The Labor party, led by Helen Clark, and its center-left coalition defeated the National party in the 1999 elections and formed a minority government. Clark's coalition retained power, again as a minority government, after the 2002 elections. After the court of appeals ruled in 2004 that Maoris could pursue land claims to New Zealand's beaches and seabed, the government passed legislation that nationalized the contested areas in an effort to prevent Maoris from gaining an exclusive legal title to them. The law alienated the government's Maori supporters and prompted the establishment of a Maori political party.
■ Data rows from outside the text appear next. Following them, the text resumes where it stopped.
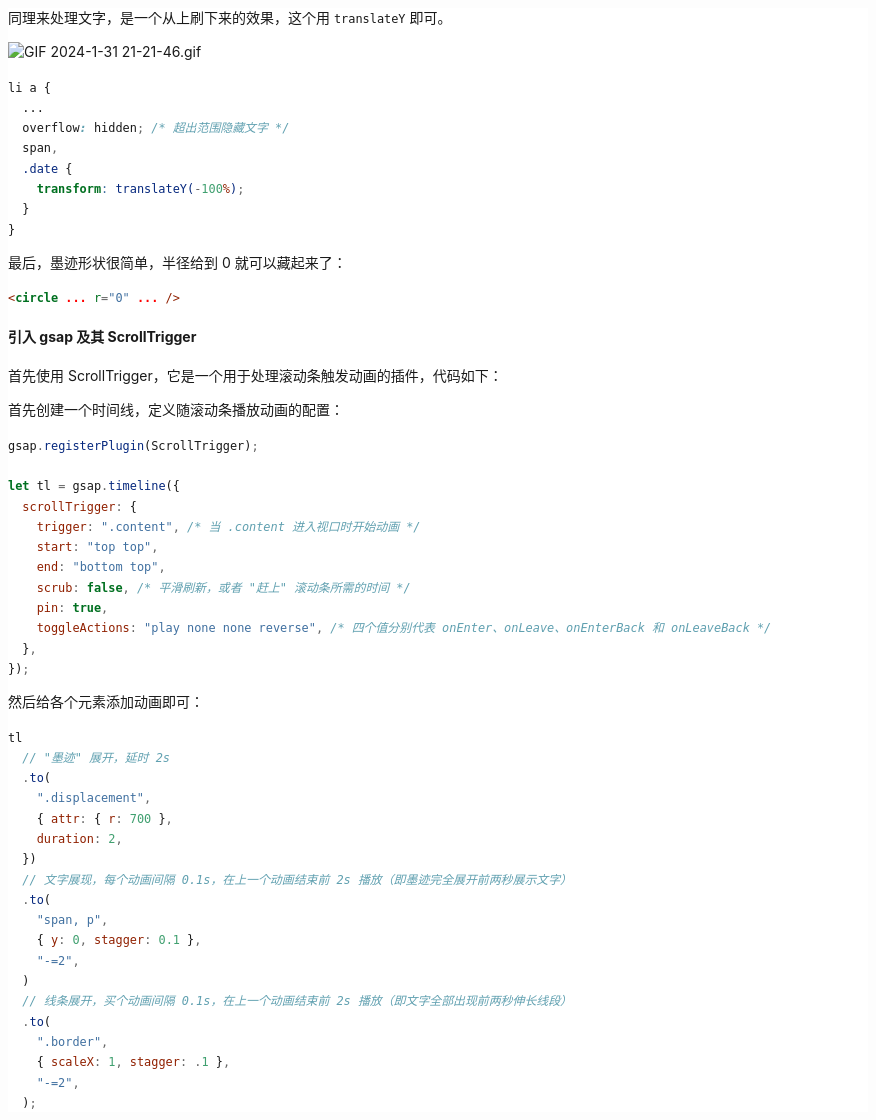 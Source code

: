 同理来处理文字，是一个从上刷下来的效果，这个用 `translateY` 即可。

![GIF 2024-1-31 21-21-46.gif](https://s2.loli.net/2024/01/31/2D4x7LvUz5syu8W.gif)

```scss
li a {
  ...
  overflow: hidden; /* 超出范围隐藏文字 */
  span,
  .date {
    transform: translateY(-100%);
  }
}
```

最后，墨迹形状很简单，半径给到 0 就可以藏起来了：

```html
<circle ... r="0" ... />
```

#### 引入 gsap 及其 ScrollTrigger

首先使用 ScrollTrigger，它是一个用于处理滚动条触发动画的插件，代码如下：

首先创建一个时间线，定义随滚动条播放动画的配置：

```js
gsap.registerPlugin(ScrollTrigger);

let tl = gsap.timeline({
  scrollTrigger: {
    trigger: ".content", /* 当 .content 进入视口时开始动画 */
    start: "top top",
    end: "bottom top",
    scrub: false, /* 平滑刷新，或者 "赶上" 滚动条所需的时间 */
    pin: true,
    toggleActions: "play none none reverse", /* 四个值分别代表 onEnter、onLeave、onEnterBack 和 onLeaveBack */
  },
});
```

然后给各个元素添加动画即可：

```js
tl
  // "墨迹" 展开，延时 2s
  .to(
    ".displacement",
    { attr: { r: 700 },
    duration: 2,
  })
  // 文字展现，每个动画间隔 0.1s，在上一个动画结束前 2s 播放（即墨迹完全展开前两秒展示文字）
  .to(
    "span, p",
    { y: 0, stagger: 0.1 },
    "-=2",
  )
  // 线条展开，买个动画间隔 0.1s，在上一个动画结束前 2s 播放（即文字全部出现前两秒伸长线段）
  .to(
    ".border",
    { scaleX: 1, stagger: .1 },
    "-=2",
  );
```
Parliamentary elections in Sept., 2005, resulted in a narrow victory for Labor, which secured a plurality of the seats. Clark formed a government with the support of three smaller parties, including the anti-immigration New Zealand First party. Clark and Labor lost the Nov., 2008, parliamentary elections to John Key, a wealthy former currency trader, and the National party, and Key became prime minister of a center-right coalition government. A strong earthquake in Sept., 2010, and a second one in Feb., 2011, caused widespread damage in Christchurch. Key and the National-led coalition remained in power after the Nov., 2011, elections. In the Sept., 2014, parliamentary elections, the National party won an outright majority.
See K. B. Cumberland and J. W. Fox, New Zealand: A Regional View (1964); A. H. McLintock, ed., An Encyclopedia of New Zealand (3 vol., 1966); G. R. Hawke, The Making of New Zealand (1985); G. McLauchlan, ed., Encyclopedia of New Zealand (52 vol., 1986–87); K. Sinclair, A History of New Zealand (4th rev. ed. 1991); G. W. Rice, ed., Oxford History of New Zealand (2d ed. 1992).